Ein wichtiger Entwicklungsschritt auf dem Weg zur Eigenständigkeit des Kindes
Oft allerdings ist es ein Schock für Mama und Papa, wenn ihr niedlicher Windelpupser nun Nein sagt, also nicht mehr widerspruchslos hinnimmt, was ihm gesagt wird. Oder sagen wir es doch gleich mal ganz deutlich: nicht gehorcht. Gehorsam gehört doch zu den Tugenden einer erfolgreichen Erziehung, was nun? Aber dann passiert das: Mit Händen und Füßen verdreht sich der kleine Oberkörper wie ein Korkenzieher, wirft den Kopf von links nach rechts, um ja die letzten Reste auf dem Teller nicht mehr essen zu müssen. Reicht dieses Abwehrverhalten immer noch nicht, fliegt dann kurzerhand mal der Löffel im hohen Bogen mit Gebrüll und schrillem „Ich will nicht!“ durch die Küche. Oder: Die kleinen Füße verknoten sich so geschickt, dass das erfolgreiche Anziehen der Schühchen unmöglich wird – natürlich mit protestierendem, lang gezogenem „Neeiiin!“ Auch Mützeaufsetzen wird zum Desaster, selbst das Plantschen in der Badewanne fällt wegen akuter Verweigerung aus. Schon in dieser frühen Lebensphase, in der kleine Köpfe noch gar nicht in der Lage sind zu argumentieren, setzen sich Kinder vehement und oft erfolgreich zur Wehr. Für sie ist ihr Nein völlig okay. Ein unterbewusster Impuls. Psychologen erkennen darin den allerersten wichtigen Entwicklungsschritt zur Selbst- und Eigenständigkeit. Diese Kids können zwar noch nicht viel reden, aber sich schon sehr eindrucksvoll zur Wehr setzen.

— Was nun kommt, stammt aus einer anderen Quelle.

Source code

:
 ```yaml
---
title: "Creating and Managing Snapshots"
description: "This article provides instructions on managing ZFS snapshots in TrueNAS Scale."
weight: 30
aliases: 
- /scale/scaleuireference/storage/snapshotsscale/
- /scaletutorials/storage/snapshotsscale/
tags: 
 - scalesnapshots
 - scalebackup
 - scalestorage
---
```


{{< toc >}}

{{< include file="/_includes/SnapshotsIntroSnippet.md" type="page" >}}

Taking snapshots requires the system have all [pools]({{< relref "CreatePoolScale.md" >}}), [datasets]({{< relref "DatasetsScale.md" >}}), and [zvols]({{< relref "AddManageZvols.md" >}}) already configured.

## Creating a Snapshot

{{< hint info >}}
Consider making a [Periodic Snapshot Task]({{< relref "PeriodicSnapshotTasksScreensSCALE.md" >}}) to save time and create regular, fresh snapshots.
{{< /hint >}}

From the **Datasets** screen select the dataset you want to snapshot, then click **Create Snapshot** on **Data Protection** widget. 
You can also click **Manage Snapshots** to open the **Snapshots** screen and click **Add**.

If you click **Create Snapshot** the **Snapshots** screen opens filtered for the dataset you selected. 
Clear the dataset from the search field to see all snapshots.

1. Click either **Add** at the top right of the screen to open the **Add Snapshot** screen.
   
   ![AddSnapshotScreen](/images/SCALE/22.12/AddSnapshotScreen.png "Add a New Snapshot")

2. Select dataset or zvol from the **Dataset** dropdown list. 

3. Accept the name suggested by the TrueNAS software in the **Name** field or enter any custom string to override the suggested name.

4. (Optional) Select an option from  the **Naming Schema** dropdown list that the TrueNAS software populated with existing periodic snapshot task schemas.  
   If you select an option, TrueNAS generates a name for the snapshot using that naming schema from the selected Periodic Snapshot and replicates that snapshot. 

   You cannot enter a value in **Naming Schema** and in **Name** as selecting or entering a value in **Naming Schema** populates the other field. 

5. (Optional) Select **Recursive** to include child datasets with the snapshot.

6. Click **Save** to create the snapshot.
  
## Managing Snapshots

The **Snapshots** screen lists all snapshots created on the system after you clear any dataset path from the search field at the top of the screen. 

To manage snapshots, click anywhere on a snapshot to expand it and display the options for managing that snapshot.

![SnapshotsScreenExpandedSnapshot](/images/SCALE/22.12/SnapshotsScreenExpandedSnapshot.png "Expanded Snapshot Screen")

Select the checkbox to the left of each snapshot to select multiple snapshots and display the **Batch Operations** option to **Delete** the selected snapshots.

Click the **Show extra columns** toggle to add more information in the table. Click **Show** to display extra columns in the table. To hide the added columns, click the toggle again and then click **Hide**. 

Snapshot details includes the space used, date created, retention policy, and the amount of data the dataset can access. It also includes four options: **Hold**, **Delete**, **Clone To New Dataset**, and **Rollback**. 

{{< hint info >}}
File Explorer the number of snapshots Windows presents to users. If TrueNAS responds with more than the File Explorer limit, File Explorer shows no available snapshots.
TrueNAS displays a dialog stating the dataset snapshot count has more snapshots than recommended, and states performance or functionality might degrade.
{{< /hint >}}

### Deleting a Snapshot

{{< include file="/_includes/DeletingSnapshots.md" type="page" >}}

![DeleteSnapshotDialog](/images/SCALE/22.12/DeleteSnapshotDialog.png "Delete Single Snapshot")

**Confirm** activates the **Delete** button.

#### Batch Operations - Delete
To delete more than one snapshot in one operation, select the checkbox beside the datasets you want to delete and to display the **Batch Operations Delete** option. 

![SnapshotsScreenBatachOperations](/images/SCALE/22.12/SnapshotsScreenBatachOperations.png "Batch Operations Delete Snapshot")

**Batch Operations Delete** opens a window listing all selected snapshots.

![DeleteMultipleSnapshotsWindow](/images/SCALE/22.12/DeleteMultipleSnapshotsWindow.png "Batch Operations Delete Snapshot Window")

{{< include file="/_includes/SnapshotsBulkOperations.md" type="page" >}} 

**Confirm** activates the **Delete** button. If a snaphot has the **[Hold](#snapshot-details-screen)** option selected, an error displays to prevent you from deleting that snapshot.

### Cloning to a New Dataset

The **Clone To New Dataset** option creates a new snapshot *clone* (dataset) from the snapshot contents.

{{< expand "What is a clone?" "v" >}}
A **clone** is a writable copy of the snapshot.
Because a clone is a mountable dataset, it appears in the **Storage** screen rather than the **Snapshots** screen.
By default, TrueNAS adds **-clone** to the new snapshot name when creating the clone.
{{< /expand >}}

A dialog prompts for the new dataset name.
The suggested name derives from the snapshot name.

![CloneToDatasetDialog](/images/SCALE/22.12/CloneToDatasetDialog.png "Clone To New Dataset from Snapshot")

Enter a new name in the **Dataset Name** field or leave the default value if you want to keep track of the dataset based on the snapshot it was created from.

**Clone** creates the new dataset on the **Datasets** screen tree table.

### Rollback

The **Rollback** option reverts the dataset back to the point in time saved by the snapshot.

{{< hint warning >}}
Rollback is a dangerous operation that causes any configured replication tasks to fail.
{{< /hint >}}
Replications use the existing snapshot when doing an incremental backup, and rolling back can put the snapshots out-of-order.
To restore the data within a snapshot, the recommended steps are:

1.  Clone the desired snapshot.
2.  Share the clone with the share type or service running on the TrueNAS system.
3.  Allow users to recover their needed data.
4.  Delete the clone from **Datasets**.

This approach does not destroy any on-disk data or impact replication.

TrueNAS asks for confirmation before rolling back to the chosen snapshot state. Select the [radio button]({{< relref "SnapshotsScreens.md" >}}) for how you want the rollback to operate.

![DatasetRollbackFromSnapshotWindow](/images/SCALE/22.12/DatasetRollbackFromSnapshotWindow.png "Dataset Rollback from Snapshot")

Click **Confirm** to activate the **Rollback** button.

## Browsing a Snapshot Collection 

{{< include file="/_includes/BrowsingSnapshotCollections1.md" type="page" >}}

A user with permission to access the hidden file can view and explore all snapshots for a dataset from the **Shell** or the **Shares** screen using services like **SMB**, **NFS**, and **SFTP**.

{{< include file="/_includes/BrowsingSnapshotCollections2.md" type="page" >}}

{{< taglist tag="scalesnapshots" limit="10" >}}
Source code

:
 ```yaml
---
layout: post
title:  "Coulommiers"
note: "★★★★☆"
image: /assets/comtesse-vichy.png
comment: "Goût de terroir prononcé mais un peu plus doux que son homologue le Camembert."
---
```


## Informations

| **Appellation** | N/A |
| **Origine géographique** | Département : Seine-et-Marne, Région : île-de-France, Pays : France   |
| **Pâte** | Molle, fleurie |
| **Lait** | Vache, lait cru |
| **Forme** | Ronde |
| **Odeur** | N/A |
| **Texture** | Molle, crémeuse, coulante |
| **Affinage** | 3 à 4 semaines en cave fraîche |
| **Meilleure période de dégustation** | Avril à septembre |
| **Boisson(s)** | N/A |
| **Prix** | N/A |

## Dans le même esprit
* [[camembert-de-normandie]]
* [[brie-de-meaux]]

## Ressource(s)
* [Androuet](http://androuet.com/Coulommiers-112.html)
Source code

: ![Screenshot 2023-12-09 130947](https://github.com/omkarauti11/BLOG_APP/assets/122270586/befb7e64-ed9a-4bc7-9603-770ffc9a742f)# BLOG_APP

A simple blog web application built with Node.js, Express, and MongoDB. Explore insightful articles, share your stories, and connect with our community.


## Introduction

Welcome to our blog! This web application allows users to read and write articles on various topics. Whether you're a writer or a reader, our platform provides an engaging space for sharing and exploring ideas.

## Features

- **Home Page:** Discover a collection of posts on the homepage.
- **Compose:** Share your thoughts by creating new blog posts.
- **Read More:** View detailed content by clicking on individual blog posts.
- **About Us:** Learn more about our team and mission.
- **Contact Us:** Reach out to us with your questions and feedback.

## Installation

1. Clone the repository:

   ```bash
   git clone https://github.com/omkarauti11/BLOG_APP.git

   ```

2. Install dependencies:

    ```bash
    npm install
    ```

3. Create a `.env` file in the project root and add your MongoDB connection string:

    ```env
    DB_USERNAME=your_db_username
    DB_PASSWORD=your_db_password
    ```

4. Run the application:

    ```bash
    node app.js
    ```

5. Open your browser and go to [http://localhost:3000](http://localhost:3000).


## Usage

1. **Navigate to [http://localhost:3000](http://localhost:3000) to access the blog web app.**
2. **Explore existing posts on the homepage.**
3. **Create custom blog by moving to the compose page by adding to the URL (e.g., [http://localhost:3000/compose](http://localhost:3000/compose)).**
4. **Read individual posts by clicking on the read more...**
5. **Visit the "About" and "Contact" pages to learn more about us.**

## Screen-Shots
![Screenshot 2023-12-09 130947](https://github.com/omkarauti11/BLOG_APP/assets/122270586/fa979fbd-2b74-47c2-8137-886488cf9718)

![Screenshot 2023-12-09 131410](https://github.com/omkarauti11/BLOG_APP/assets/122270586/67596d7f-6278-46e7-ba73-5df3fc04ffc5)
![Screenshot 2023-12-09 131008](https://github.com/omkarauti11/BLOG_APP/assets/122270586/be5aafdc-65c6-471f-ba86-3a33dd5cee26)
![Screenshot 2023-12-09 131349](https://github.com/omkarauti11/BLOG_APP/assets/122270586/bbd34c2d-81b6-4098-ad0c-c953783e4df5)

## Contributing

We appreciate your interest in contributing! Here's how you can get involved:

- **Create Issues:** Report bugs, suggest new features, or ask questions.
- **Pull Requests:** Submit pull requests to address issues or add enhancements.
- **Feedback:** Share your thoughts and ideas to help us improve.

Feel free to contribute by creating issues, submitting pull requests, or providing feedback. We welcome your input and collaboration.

11 Regeln für den Umgang mit kleinen Neinsagern
Permanente Ablehnungen führen dann bereits nach kürzester Zeit zu ersten familiären Zerreißproben, wenn von uns Eltern entscheidende Regeln im Umgang mit Nein-Kindern (genauso mit sogenannten Trotzköpfchen) einfach außer Acht gelassen werden. Nicht die kleinen Verweigerer, sondern wir Erwachsenen sind oft das Problem, weil wir nicht wissen, wie wir auf Neinsager reagieren sollten. Sicher ist: Das Nein wird zum Lebensbegleiter mit unterschiedlichsten Facetten und altersabhängigen Problemen. Selbst wenn Kinder die verschiedenen Nein-Arten gar nicht unterscheiden können, haben sie ein feines Antennchen dafür, wie die Mama – meistens ist sie es ja – auf die Ablehnung bzw. Verweigerung reagiert. Deshalb kann es hilfreich sein, sich so etwas wie einen Verhaltens-Knigge anzulegen, wie man am erfolgreichsten die Widerspenstigen zähmt. Natürlich wollen wir Eltern uns keine Vorschriften anhören. Alles, was gesagt und getan werden muss, ordnet sich einem pädagogischen Grundsatz unter, den Diplom-Psychologin Daniela Hollrotter so formuliert hat: „Kinder brauchen Halt, Orientierung und Sicherheit.“
Die folgende Liste ist eine Sammlung anerkannter, erprobter und hilfreicher Empfehlungen für den Umgang mit Neinsagern:
- Reagiere nicht gleich auf jedes Nein! Erst mal abwarten.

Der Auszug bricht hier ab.